▶ _Brief_:
Below is some data. Retype exactly the lines starting at the one with "## Lint Issues Analysis" and ending at the one with "better immutability practices.".
-- Opening Marker --
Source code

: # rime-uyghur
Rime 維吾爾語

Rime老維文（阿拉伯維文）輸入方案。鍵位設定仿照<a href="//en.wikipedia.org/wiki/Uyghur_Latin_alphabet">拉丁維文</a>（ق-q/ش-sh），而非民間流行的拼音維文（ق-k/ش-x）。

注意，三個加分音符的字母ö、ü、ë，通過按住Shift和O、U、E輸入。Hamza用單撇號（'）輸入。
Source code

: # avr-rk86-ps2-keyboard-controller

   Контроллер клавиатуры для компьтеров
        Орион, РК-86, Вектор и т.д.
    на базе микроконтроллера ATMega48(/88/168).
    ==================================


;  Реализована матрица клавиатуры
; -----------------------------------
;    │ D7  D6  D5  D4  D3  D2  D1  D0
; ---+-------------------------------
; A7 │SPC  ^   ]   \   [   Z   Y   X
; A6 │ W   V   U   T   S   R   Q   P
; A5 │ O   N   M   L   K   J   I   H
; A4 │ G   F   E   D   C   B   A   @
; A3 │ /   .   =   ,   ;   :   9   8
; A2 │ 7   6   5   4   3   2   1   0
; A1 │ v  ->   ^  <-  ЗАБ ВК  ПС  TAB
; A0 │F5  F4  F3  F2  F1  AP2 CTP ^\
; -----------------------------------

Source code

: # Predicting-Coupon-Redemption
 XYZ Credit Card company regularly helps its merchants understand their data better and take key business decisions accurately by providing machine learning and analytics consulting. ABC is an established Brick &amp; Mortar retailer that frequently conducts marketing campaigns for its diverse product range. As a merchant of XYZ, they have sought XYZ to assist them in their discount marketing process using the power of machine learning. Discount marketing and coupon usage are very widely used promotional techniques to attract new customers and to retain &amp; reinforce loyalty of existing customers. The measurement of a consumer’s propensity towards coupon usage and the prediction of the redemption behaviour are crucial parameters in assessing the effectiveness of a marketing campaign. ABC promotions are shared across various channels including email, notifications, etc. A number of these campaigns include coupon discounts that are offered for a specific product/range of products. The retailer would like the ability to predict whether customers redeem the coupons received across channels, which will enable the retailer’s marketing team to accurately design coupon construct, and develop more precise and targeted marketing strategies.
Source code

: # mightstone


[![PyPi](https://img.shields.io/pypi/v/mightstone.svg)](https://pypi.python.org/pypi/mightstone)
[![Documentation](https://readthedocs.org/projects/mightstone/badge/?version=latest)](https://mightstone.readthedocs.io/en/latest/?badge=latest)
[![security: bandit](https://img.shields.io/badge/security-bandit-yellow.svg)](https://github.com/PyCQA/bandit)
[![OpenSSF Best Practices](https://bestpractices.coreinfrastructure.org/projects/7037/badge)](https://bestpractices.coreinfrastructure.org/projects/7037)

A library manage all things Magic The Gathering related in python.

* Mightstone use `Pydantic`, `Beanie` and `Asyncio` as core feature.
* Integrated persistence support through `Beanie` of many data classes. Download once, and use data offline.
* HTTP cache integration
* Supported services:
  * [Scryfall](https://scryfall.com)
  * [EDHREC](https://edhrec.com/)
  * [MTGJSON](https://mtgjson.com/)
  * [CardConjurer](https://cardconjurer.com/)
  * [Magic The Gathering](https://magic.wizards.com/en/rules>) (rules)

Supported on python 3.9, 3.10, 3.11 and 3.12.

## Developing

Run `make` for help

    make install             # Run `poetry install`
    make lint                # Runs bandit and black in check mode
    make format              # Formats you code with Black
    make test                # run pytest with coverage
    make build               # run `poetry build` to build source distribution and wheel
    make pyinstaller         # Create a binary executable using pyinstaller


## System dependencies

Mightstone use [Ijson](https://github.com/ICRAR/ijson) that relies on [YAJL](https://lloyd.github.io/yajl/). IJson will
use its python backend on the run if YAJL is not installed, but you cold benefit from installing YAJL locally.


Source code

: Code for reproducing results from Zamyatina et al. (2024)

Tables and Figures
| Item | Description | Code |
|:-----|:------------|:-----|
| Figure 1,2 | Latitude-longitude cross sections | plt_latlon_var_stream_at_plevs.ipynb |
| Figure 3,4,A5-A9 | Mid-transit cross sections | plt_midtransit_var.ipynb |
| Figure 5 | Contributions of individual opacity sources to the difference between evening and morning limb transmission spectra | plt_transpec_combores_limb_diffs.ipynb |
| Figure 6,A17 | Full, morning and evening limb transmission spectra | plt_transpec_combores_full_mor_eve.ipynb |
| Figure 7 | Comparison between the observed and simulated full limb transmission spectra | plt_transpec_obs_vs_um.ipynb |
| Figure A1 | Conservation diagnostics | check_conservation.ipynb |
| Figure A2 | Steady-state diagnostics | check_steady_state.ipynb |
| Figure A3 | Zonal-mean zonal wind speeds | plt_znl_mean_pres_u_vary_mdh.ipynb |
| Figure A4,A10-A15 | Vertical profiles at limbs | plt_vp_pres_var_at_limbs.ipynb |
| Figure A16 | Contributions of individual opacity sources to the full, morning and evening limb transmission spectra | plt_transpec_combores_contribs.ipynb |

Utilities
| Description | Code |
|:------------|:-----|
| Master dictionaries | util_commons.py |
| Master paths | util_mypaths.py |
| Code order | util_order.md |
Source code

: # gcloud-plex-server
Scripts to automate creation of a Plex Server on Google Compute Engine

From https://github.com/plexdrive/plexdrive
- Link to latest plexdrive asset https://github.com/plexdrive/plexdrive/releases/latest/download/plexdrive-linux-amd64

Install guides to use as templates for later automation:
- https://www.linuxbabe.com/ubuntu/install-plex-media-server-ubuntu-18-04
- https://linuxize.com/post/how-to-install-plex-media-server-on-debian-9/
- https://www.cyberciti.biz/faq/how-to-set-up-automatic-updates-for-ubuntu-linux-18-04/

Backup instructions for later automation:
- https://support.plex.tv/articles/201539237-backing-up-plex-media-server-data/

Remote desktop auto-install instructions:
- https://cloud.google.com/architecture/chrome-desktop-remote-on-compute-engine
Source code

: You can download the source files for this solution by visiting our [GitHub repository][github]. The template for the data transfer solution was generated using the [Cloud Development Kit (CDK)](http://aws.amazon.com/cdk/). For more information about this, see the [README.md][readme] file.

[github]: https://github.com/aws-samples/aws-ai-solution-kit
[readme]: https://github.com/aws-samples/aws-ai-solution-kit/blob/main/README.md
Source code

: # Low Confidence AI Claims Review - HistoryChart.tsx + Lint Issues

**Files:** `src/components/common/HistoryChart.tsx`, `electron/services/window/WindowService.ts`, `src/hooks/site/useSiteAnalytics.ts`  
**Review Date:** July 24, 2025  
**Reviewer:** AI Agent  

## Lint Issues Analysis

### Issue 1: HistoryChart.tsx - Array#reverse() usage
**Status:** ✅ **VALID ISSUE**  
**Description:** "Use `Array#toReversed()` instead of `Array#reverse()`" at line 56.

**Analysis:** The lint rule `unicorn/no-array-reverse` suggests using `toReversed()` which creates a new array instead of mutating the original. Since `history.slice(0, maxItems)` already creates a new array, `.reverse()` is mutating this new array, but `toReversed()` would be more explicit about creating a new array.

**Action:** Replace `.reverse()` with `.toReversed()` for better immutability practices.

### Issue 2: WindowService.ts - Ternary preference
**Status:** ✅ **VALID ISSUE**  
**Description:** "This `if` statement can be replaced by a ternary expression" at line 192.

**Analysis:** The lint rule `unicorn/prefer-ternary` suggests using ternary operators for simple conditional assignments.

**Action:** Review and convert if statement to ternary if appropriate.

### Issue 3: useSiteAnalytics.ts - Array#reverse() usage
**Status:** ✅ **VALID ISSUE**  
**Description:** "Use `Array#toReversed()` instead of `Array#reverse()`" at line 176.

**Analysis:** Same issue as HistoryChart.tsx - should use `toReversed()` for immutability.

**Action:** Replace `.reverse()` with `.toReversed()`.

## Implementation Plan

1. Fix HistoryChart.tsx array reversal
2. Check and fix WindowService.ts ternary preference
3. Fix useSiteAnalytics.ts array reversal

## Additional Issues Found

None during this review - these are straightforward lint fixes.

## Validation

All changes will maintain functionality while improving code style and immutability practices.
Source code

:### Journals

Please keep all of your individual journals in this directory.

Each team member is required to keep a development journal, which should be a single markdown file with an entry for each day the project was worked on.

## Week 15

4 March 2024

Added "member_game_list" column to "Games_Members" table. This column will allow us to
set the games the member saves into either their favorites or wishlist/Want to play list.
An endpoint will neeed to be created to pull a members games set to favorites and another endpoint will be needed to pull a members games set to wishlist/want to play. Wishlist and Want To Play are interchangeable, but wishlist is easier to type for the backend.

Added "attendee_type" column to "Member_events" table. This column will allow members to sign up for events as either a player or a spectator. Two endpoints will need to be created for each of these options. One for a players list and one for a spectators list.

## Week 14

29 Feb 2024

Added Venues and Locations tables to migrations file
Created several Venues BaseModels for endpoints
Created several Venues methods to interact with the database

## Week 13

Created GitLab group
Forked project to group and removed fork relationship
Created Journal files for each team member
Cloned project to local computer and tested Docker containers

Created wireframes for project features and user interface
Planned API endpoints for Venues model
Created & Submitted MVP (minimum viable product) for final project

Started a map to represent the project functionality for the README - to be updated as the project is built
-- Closing Marker --
▶ _Solved exercise_:
## Lint Issues Analysis

### Issue 1: HistoryChart.tsx - Array#reverse() usage
**Status:** ✅ **VALID ISSUE**  
**Description:** "Use `Array#toReversed()` instead of `Array#reverse()`" at line 56.

**Analysis:** The lint rule `unicorn/no-array-reverse` suggests using `toReversed()` which creates a new array instead of mutating the original. Since `history.slice(0, maxItems)` already creates a new array, `.reverse()` is mutating this new array, but `toReversed()` would be more explicit about creating a new array.

**Action:** Replace `.reverse()` with `.toReversed()` for better immutability practices.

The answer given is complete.